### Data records

•••

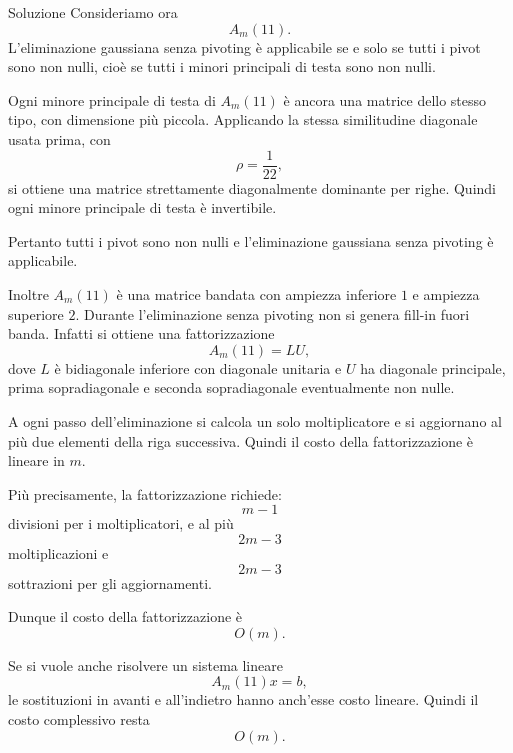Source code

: \documentclass[a4paper]{article}
\begin{document}
\begin{snippetsolution}{Soluzione}
    Consideriamo ora
    \[
        A_m(11).
    \]
    L'eliminazione gaussiana senza pivoting è applicabile se e solo se tutti i pivot sono non nulli, cioè se tutti i minori principali di testa sono non nulli.

    Ogni minore principale di testa di \(A_m(11)\) è ancora una matrice dello stesso tipo, con dimensione più piccola. Applicando la stessa similitudine diagonale usata prima, con
    \[
        \rho=\frac{1}{22},
    \]
    si ottiene una matrice strettamente diagonalmente dominante per righe. Quindi ogni minore principale di testa è invertibile.

    Pertanto tutti i pivot sono non nulli e l'eliminazione gaussiana senza pivoting è applicabile.

    Inoltre \(A_m(11)\) è una matrice bandata con ampiezza inferiore \(1\) e ampiezza superiore \(2\). Durante l'eliminazione senza pivoting non si genera fill-in fuori banda. Infatti si ottiene una fattorizzazione
    \[
        A_m(11)=LU,
    \]
    dove \(L\) è bidiagonale inferiore con diagonale unitaria e \(U\) ha diagonale principale, prima sopradiagonale e seconda sopradiagonale eventualmente non nulle.

    A ogni passo dell'eliminazione si calcola un solo moltiplicatore e si aggiornano al più due elementi della riga successiva. Quindi il costo della fattorizzazione è lineare in \(m\).

    Più precisamente, la fattorizzazione richiede:
    \[
        m-1
    \]
    divisioni per i moltiplicatori, e al più
    \[
        2m-3
    \]
    moltiplicazioni e
    \[
        2m-3
    \]
    sottrazioni per gli aggiornamenti.

    Dunque il costo della fattorizzazione è
    \[
        \boxed{
            O(m).
        }
    \]

    Se si vuole anche risolvere un sistema lineare
    \[
        A_m(11)x=b,
    \]
    le sostituzioni in avanti e all'indietro hanno anch'esse costo lineare. Quindi il costo complessivo resta
    \[
        \boxed{
            O(m).
        }
    \]
\end{snippetsolution}
\end{document}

•••

### Brief
Leave out the pictures, and write out all the remaining data above exactly.

### Written answer
Source code

: \documentclass[a4paper]{article}
\begin{document}
\begin{snippetsolution}{Soluzione}
    Consideriamo ora
    \[
        A_m(11).
    \]
    L'eliminazione gaussiana senza pivoting è applicabile se e solo se tutti i pivot sono non nulli, cioè se tutti i minori principali di testa sono non nulli.

    Ogni minore principale di testa di \(A_m(11)\) è ancora una matrice dello stesso tipo, con dimensione più piccola. Applicando la stessa similitudine diagonale usata prima, con
    \[
        \rho=\frac{1}{22},
    \]
    si ottiene una matrice strettamente diagonalmente dominante per righe. Quindi ogni minore principale di testa è invertibile.

    Pertanto tutti i pivot sono non nulli e l'eliminazione gaussiana senza pivoting è applicabile.

    Inoltre \(A_m(11)\) è una matrice bandata con ampiezza inferiore \(1\) e ampiezza superiore \(2\). Durante l'eliminazione senza pivoting non si genera fill-in fuori banda. Infatti si ottiene una fattorizzazione
    \[
        A_m(11)=LU,
    \]
    dove \(L\) è bidiagonale inferiore con diagonale unitaria e \(U\) ha diagonale principale, prima sopradiagonale e seconda sopradiagonale eventualmente non nulle.

    A ogni passo dell'eliminazione si calcola un solo moltiplicatore e si aggiornano al più due elementi della riga successiva. Quindi il costo della fattorizzazione è lineare in \(m\).

    Più precisamente, la fattorizzazione richiede:
    \[
        m-1
    \]
    divisioni per i moltiplicatori, e al più
    \[
        2m-3
    \]
    moltiplicazioni e
    \[
        2m-3
    \]
    sottrazioni per gli aggiornamenti.

    Dunque il costo della fattorizzazione è
    \[
        \boxed{
            O(m).
        }
    \]

    Se si vuole anche risolvere un sistema lineare
    \[
        A_m(11)x=b,
    \]
    le sostituzioni in avanti e all'indietro hanno anch'esse costo lineare. Quindi il costo complessivo resta
    \[
        \boxed{
            O(m).
        }
    \]
\end{snippetsolution}
\end{document}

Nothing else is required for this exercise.